((

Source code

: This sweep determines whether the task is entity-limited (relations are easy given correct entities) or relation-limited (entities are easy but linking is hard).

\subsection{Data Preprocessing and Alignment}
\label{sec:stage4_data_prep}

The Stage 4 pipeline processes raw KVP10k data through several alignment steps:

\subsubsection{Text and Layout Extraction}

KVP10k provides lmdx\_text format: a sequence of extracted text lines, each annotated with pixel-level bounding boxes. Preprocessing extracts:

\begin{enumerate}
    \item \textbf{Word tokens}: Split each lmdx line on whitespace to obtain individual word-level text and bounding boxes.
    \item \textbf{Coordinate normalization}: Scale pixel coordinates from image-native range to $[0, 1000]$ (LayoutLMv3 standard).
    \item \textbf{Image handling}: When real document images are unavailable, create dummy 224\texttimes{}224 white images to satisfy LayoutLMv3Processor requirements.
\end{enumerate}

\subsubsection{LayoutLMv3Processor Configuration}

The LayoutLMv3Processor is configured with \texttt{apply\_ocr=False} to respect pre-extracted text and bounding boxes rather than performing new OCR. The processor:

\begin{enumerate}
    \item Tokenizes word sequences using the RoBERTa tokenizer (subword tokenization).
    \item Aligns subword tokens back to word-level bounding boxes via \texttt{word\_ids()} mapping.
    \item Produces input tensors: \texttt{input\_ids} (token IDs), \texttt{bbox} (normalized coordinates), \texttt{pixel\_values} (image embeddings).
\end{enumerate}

))
((

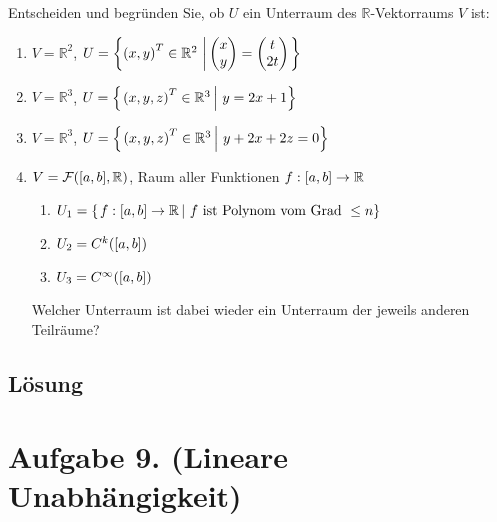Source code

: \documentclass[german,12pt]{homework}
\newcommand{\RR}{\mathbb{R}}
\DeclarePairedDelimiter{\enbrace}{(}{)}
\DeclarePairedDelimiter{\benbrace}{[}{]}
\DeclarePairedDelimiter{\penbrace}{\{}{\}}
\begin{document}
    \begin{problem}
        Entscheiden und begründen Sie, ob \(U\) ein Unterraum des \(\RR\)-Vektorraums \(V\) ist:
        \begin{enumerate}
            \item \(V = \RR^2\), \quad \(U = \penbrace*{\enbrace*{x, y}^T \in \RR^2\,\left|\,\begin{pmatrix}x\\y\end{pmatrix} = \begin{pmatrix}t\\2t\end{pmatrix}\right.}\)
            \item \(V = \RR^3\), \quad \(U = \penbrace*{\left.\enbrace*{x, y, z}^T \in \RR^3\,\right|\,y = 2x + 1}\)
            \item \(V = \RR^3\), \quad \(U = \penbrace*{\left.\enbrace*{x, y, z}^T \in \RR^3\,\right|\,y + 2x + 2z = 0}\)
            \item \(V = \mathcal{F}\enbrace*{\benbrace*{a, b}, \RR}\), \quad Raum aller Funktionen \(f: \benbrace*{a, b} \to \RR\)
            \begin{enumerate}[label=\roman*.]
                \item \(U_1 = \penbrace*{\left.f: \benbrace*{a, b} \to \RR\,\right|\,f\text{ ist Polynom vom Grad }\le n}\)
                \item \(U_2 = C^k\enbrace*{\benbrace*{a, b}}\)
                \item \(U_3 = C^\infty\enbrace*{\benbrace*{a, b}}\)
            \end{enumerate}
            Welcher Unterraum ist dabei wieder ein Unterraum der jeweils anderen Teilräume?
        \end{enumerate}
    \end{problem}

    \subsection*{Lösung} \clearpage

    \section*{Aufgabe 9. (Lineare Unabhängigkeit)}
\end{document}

))
((

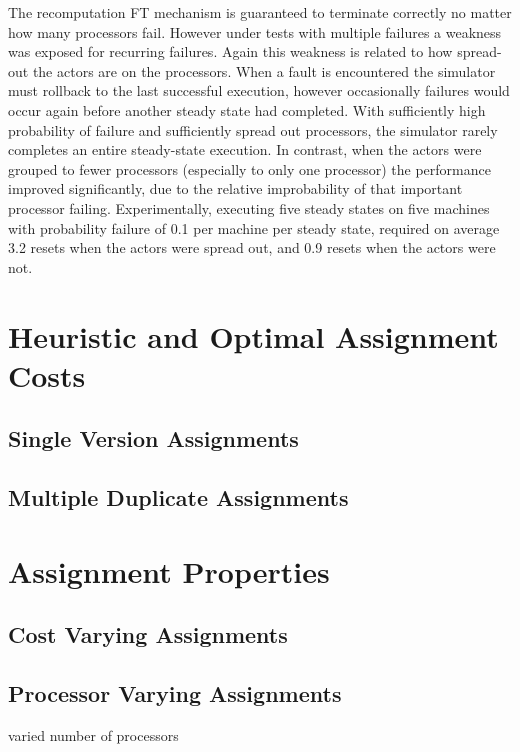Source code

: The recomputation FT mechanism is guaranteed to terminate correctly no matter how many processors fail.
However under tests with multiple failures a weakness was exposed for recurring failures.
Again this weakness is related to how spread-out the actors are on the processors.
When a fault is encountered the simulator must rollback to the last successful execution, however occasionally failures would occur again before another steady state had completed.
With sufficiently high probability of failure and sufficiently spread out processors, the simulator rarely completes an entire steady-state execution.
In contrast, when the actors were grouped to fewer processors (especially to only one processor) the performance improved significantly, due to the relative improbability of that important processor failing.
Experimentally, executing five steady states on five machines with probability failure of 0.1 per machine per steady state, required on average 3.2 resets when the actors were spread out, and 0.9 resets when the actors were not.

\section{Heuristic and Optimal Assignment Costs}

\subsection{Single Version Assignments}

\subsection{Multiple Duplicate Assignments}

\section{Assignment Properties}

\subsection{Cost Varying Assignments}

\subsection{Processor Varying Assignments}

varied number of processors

))

**Problem statement:**
Give back, exactly as written, the stretch from the line with "However under tests" through the line with "When a fault", and no other lines from the records above.

**Response to the task:**
However under tests with multiple failures a weakness was exposed for recurring failures.
Again this weakness is related to how spread-out the actors are on the processors.
When a fault is encountered the simulator must rollback to the last successful execution, however occasionally failures would occur again before another steady state had completed.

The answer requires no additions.